2D cooling for quantum processors

2D cooling for quantum processors

Technology News |
By Nick Flaherty

Researchers in Switzerland have created a device that can efficiently convert heat into electrical voltage at ultra-low temperatures for quantum processor.

The 2D quantum cooling system developed at EPFL could help overcome a significant obstacle to the advancement of quantum computing technologies, which require extremely low temperatures. The technology could also be integrated directly into quantum processors.

The quantum cooler developed at the EPFL Laboratory of Nanoscale Electronics and Structures (LANES), led by Andras Kis, consists of a 2D graphene layer combined with indium selenide. This uses the Nernst effect, a complex thermoelectric phenomenon that generates an electrical voltage when a magnetic field is applied perpendicular to an object with a varying temperature. The two-dimensional nature of the lab’s device allows the efficiency of this mechanism to be controlled electrically.

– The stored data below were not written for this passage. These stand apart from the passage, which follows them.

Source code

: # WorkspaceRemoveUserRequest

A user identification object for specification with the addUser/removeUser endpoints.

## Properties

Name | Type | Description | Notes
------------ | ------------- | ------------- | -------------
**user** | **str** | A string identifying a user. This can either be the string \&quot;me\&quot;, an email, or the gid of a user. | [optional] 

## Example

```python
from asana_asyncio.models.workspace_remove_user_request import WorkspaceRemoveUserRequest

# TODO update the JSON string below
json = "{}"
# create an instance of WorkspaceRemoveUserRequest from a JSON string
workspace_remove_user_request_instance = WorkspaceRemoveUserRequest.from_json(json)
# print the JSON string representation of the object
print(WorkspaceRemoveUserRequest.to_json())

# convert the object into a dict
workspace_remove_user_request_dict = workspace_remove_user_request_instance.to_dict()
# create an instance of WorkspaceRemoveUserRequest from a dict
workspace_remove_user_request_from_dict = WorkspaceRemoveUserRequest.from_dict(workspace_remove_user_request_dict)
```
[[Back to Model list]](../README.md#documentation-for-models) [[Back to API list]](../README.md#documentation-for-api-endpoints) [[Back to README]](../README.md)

Experiments involved using a laser as a heat source and a specialized dilution refrigerator to reach 100 millikelvin.

The results showed an on/off ratio of 103 and photovoltage measurements reveal a stronger photo-Nernst signal in the graphene/indium selenide heterostructure compared with individual components with a record-high Nernst coefficient of 66.4 μV/K/T at ultralow temperatures and low magnetic fields.

“We are the first to create a device that matches the conversion efficiency of current technologies, but that operates at the low magnetic fields and ultra-low temperatures required for quantum systems. This work is truly a step ahead,” says LANES PhD student Gabriele Pasquale.

“If you think of a laptop in a cold office, the laptop will still heat up as it operates, causing the temperature of the room to increase as well. In quantum computing systems, there is currently no mechanism to prevent this heat from disturbing the qubits. Our device could provide this necessary cooling,” says Pasquale.

Given the high conversion efficiency and the use of potentially manufacturable electronic components, the LANES team also believes their device could already be integrated into existing low-temperature quantum circuits.

“These findings represent a major advancement in nanotechnology and hold promise for developing advanced cooling technologies essential for quantum computing at millikelvin temperatures,” says Pasquale. “We believe this achievement could revolutionize cooling systems for future technologies.”